Ten places to visit in Zanzibar
Zanzibar has a very rich history with records that dates back to around 1000AD. The people, the culture, the buildings, the streets all scream authenticity and a cultural preservation that has been maintained for centuries. It is believed that Zanzibar has been a human settlement for more than 20,000 years.
If I’m going to talk about the history of Zanzibar I would probably need a full article just for that. But you can get a lot of information about its history through online sources.
People describe Zanzibar as a ”tropical paradise”. This is definitely true, from its beautiful white sandy beaches, to the clear as day sky blue waters, and the rich culture and history which you can still touch and feel within the streets, Zanzibar is anything less than a dream.
Just to be clear, all the locations and attractions that I will mention in this article are located in Unguja, one out of the two islands in Zanzibar (the other is known as Pemba) and all the facts in this article are based on my own personal experience and perceptions and is not arranged in any ranking order.

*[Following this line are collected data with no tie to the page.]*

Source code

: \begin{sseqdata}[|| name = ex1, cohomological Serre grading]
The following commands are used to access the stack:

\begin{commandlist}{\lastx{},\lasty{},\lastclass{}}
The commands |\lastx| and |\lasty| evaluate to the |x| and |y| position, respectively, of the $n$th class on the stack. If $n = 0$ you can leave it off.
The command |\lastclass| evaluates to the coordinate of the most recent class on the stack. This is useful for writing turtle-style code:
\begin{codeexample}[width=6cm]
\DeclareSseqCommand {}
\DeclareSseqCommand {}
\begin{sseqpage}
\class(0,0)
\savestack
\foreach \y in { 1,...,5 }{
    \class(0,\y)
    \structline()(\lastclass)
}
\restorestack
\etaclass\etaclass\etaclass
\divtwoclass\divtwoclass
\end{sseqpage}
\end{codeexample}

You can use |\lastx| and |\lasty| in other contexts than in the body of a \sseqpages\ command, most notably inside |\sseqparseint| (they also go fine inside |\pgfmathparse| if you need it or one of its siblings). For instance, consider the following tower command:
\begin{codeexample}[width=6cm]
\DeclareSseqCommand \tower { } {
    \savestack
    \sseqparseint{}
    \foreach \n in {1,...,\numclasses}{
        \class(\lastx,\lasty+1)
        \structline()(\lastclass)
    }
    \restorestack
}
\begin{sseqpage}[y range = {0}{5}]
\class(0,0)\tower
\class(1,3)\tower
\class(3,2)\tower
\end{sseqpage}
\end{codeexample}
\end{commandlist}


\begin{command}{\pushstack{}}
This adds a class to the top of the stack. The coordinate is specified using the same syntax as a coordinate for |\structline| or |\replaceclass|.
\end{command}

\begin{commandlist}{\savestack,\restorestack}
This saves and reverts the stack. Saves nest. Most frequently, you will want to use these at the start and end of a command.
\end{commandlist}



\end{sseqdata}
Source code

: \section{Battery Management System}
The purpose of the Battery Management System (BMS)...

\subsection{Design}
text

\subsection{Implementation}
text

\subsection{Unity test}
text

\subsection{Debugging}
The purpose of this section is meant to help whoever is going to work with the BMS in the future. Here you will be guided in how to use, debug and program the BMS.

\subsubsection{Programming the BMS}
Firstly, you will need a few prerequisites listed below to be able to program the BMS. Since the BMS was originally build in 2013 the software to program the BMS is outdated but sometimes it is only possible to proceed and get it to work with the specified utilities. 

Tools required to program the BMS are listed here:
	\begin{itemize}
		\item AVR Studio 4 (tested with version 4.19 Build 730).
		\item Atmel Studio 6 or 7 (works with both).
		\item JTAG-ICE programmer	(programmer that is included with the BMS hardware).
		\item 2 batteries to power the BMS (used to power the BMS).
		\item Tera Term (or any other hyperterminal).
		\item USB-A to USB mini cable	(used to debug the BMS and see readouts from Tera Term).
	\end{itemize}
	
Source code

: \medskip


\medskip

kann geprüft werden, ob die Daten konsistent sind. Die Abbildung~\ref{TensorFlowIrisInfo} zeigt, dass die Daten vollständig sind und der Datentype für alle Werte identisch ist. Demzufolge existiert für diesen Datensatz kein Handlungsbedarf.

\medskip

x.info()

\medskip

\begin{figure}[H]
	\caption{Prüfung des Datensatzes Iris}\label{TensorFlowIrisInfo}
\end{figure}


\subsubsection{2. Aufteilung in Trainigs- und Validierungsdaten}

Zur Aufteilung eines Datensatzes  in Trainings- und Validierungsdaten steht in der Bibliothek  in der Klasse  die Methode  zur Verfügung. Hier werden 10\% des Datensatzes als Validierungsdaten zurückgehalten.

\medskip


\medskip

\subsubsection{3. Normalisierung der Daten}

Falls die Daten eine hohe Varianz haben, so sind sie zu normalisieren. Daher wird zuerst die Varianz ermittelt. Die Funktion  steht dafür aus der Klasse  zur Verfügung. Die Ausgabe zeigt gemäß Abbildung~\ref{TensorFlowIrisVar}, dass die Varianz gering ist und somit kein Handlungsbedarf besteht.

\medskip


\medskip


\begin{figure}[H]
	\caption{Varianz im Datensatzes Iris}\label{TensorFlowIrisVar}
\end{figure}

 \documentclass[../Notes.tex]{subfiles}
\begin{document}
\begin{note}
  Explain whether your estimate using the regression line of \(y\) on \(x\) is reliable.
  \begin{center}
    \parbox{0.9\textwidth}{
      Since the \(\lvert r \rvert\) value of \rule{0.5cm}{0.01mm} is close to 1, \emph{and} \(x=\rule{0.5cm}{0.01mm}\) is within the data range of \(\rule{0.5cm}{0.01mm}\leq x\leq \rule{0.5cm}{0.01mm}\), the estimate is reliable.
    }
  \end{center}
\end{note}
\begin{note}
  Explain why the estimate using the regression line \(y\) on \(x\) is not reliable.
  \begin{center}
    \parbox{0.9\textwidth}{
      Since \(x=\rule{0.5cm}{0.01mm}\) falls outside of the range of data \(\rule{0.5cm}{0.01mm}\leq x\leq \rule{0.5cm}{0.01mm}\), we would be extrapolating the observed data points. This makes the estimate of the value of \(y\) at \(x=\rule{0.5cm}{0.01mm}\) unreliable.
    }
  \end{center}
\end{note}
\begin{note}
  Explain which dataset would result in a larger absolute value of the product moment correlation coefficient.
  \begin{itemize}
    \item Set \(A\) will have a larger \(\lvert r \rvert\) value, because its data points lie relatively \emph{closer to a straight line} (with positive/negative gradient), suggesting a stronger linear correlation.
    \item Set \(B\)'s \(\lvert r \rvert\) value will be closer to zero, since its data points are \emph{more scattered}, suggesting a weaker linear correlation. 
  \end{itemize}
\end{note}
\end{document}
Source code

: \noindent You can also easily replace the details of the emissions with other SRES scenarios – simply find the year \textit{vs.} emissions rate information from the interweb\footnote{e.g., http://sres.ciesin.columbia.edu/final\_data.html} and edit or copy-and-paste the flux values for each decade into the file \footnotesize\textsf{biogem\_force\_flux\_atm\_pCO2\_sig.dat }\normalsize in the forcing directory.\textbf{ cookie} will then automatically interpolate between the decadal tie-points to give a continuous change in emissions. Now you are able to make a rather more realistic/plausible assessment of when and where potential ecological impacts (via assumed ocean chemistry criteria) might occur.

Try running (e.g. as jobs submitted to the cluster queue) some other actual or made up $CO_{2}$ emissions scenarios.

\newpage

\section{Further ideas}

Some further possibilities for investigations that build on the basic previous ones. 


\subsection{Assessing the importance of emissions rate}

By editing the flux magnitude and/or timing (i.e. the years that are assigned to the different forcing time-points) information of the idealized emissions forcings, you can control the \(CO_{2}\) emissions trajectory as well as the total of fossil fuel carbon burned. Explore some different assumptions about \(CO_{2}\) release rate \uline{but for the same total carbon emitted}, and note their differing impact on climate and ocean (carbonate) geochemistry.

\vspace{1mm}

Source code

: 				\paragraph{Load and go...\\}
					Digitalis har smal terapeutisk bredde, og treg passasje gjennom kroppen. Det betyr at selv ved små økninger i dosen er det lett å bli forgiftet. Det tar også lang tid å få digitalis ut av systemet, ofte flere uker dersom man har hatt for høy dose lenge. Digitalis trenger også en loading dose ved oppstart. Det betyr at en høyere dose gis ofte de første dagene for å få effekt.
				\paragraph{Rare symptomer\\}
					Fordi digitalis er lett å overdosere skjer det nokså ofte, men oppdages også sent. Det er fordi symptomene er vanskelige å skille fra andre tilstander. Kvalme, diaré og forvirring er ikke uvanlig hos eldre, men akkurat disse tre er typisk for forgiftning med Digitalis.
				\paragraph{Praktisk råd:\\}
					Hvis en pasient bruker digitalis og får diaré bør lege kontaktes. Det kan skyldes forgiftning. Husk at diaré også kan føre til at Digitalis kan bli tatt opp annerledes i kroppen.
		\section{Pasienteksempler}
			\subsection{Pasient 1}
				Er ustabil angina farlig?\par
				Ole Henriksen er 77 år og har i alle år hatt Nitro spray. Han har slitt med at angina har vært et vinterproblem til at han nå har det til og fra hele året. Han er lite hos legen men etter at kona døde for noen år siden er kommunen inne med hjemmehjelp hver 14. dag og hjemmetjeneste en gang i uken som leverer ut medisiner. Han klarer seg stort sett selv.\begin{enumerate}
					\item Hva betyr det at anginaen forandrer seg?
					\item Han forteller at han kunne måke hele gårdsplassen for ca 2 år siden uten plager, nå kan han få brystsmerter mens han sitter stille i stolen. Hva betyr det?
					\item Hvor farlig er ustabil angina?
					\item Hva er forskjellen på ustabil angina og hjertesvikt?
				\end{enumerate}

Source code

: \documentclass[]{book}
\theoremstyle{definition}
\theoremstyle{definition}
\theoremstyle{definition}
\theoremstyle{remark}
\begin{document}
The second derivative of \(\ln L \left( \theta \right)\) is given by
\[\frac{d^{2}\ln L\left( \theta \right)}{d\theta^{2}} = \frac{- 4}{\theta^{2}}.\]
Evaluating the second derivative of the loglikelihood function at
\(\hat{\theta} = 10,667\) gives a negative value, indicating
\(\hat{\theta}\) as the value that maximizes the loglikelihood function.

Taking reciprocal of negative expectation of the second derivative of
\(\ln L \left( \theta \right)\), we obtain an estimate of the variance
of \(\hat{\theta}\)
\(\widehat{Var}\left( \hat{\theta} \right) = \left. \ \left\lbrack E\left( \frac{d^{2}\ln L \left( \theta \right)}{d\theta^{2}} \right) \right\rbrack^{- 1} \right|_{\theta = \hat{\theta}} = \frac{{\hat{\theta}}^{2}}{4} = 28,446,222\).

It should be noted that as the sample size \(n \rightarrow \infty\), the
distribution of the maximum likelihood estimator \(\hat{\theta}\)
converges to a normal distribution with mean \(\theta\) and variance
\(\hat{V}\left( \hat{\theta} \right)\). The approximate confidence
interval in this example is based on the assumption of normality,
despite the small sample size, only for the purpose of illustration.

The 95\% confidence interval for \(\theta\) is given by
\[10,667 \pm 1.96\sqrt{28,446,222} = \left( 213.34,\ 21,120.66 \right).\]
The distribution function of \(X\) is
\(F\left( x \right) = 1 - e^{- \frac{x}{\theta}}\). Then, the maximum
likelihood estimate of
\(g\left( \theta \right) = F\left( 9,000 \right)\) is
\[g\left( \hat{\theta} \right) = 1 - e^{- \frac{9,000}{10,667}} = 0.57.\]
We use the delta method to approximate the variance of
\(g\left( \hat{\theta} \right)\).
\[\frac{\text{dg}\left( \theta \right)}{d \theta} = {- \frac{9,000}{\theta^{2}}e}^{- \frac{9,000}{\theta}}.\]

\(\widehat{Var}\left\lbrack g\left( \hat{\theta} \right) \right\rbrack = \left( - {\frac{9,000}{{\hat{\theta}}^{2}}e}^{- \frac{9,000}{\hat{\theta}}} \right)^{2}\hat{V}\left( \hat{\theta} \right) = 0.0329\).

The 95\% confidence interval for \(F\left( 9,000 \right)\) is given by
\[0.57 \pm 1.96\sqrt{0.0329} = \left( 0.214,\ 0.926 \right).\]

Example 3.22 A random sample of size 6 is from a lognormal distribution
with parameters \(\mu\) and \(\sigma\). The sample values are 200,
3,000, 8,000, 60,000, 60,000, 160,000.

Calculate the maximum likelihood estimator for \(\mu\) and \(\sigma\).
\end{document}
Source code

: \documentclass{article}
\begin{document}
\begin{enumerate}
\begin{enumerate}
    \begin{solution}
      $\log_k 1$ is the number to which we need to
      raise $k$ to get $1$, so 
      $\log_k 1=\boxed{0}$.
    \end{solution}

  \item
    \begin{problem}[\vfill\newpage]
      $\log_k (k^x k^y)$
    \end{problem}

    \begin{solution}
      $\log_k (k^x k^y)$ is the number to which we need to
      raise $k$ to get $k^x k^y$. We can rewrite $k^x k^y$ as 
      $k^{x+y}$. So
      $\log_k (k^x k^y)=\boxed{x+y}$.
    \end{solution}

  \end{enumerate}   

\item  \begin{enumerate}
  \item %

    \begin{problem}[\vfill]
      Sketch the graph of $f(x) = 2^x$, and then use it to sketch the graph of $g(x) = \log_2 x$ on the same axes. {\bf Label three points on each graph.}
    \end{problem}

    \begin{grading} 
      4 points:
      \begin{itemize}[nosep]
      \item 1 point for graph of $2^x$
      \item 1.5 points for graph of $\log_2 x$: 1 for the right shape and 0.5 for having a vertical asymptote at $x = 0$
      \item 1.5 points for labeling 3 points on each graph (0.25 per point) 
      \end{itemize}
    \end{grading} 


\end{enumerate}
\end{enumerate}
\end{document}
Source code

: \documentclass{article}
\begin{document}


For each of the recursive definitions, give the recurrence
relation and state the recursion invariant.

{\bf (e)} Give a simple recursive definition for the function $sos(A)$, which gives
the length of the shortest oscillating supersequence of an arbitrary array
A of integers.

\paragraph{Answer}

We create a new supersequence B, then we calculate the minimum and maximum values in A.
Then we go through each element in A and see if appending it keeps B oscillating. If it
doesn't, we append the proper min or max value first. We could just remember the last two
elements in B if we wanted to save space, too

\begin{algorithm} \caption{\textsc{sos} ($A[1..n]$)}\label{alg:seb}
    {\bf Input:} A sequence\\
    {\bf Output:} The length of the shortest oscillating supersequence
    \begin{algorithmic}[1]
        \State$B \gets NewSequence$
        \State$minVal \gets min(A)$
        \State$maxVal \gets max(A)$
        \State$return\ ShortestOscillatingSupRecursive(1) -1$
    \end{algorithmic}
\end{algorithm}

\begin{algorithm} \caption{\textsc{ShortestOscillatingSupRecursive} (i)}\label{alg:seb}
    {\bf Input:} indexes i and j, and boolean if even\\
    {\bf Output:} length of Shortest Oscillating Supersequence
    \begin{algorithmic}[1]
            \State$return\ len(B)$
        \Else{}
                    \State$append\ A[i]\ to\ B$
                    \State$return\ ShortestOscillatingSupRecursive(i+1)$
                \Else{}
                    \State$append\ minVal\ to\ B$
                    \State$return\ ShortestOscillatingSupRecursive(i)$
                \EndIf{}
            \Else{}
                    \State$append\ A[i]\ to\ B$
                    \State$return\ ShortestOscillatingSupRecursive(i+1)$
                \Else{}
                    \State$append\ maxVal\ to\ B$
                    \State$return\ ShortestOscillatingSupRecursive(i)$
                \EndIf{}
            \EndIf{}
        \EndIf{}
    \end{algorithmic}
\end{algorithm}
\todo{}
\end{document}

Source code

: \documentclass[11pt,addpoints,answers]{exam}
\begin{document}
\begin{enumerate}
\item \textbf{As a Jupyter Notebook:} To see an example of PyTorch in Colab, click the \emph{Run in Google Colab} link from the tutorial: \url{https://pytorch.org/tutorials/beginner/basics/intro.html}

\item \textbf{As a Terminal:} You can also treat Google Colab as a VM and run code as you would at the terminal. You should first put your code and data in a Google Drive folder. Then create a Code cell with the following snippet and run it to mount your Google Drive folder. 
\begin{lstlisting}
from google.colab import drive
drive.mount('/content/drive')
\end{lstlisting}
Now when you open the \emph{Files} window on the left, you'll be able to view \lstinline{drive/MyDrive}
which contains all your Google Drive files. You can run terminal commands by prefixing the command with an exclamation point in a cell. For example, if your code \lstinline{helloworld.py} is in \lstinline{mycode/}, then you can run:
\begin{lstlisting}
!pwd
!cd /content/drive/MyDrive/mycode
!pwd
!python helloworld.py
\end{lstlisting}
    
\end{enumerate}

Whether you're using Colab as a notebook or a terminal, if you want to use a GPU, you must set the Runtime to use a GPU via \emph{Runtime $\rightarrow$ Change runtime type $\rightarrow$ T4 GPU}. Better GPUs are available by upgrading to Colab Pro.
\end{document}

FOOOD!!! Literally the only reason why this location came first to mind. Forodhani is the most popular open food market in Zanzibar. It is definitely a must visit place. The market opens from 12:00 am and closes at 11:59 pm. The market serves variety of foods from local dishes to exotic sea foods at very reasonable prices. I suggest you get a little experimental and try new dishes. Take it slow though we don’t want you getting a tummy ache.
2. House of wonders
If you still have some energy left in you after eating your soul out at Forodhani you can make an after meal stretch and take a stroll to the ”House of Wonders”. The building is located just near the old fort and the Palace museum. The house of wonders is one of the six palaces that were built by Barghash Bin Said the second sultan of Zanzibar. The magnificent building is also believed to be located in the site of the 17th century palace of Queen Fatuma of Zanzibar. It currently houses the museum of history and culture of Zanzibar and the Swahili Coast.
3. Freddie Mercury’s house
Now can I really call myself a Freddie fan if I don’t mention the building that housed one of the best rock ‘n’ roll vocalists of all time? There is really not much to see there, just a door and a stand post showing details about the brief history of Freddie. But if you really are a fan of ”The Bohemian Rhapsody” hit maker, you cant miss it.
4. Tippu Tip’s house
Since were talking about famous people’s houses that we cant get in, why not mention the famous Tippu Tips’s house? Tippu tip was a slave trader, whose real name was Hamed bin Mohammed el Marjebi. He was born in the 1840s and joined the slave trade business when he was 18. His nickname is thought to come either from a local word meaning ‘to blink’, It is believed he had a nervous blinking problem that affected his eyes, or it was probably because his eyes resembled those of a type of bird called Tippu Tib (Talk about body shaming). One writer called the house ”The most magnificent squat in Africa”. But yeah, you still cant get in cause of the poor maintenance of the building. But at least you can see the door.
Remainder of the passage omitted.